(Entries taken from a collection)
+---+

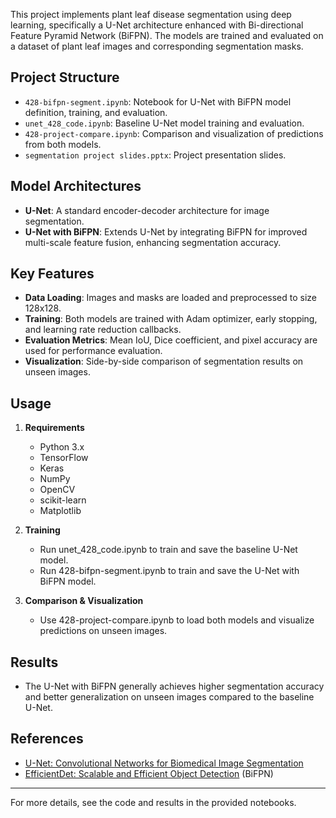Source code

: This project implements plant leaf disease segmentation using deep learning, specifically a U-Net architecture enhanced with Bi-directional Feature Pyramid Network (BiFPN). The models are trained and evaluated on a dataset of plant leaf images and corresponding segmentation masks.

## Project Structure

- `428-bifpn-segment.ipynb`: Notebook for U-Net with BiFPN model definition, training, and evaluation.
- `unet_428_code.ipynb`: Baseline U-Net model training and evaluation.
- `428-project-compare.ipynb`: Comparison and visualization of predictions from both models.
- `segmentation project slides.pptx`: Project presentation slides.

## Model Architectures

- **U-Net**: A standard encoder-decoder architecture for image segmentation.
- **U-Net with BiFPN**: Extends U-Net by integrating BiFPN for improved multi-scale feature fusion, enhancing segmentation accuracy.

## Key Features

- **Data Loading**: Images and masks are loaded and preprocessed to size 128x128.
- **Training**: Both models are trained with Adam optimizer, early stopping, and learning rate reduction callbacks.
- **Evaluation Metrics**: Mean IoU, Dice coefficient, and pixel accuracy are used for performance evaluation.
- **Visualization**: Side-by-side comparison of segmentation results on unseen images.

## Usage

1. **Requirements**
   - Python 3.x
   - TensorFlow
   - Keras
   - NumPy
   - OpenCV
   - scikit-learn
   - Matplotlib

2. **Training**
   - Run unet_428_code.ipynb to train and save the baseline U-Net model.
   - Run 428-bifpn-segment.ipynb to train and save the U-Net with BiFPN model.

3. **Comparison & Visualization**
   - Use 428-project-compare.ipynb to load both models and visualize predictions on unseen images.

## Results

- The U-Net with BiFPN generally achieves higher segmentation accuracy and better generalization on unseen images compared to the baseline U-Net.

## References

- [U-Net: Convolutional Networks for Biomedical Image Segmentation](https://arxiv.org/abs/1505.04597)
- [EfficientDet: Scalable and Efficient Object Detection](https://arxiv.org/abs/1911.09070) (BiFPN)

---

For more details, see the code and results in the provided notebooks.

+---+

▸ WHAT TO WORK ON
Write out each line exactly, starting with the line that contains "- **Visualization**: Side-by-side" and stopping after the last line of the data.

▸ RESPONSE TO THE EXERCISE
- **Visualization**: Side-by-side comparison of segmentation results on unseen images.

## Usage

1. **Requirements**
   - Python 3.x
   - TensorFlow
   - Keras
   - NumPy
   - OpenCV
   - scikit-learn
   - Matplotlib

2. **Training**
   - Run unet_428_code.ipynb to train and save the baseline U-Net model.
   - Run 428-bifpn-segment.ipynb to train and save the U-Net with BiFPN model.

3. **Comparison & Visualization**
   - Use 428-project-compare.ipynb to load both models and visualize predictions on unseen images.

## Results

- The U-Net with BiFPN generally achieves higher segmentation accuracy and better generalization on unseen images compared to the baseline U-Net.

## References

- [U-Net: Convolutional Networks for Biomedical Image Segmentation](https://arxiv.org/abs/1505.04597)
- [EfficientDet: Scalable and Efficient Object Detection](https://arxiv.org/abs/1911.09070) (BiFPN)

---

For more details, see the code and results in the provided notebooks.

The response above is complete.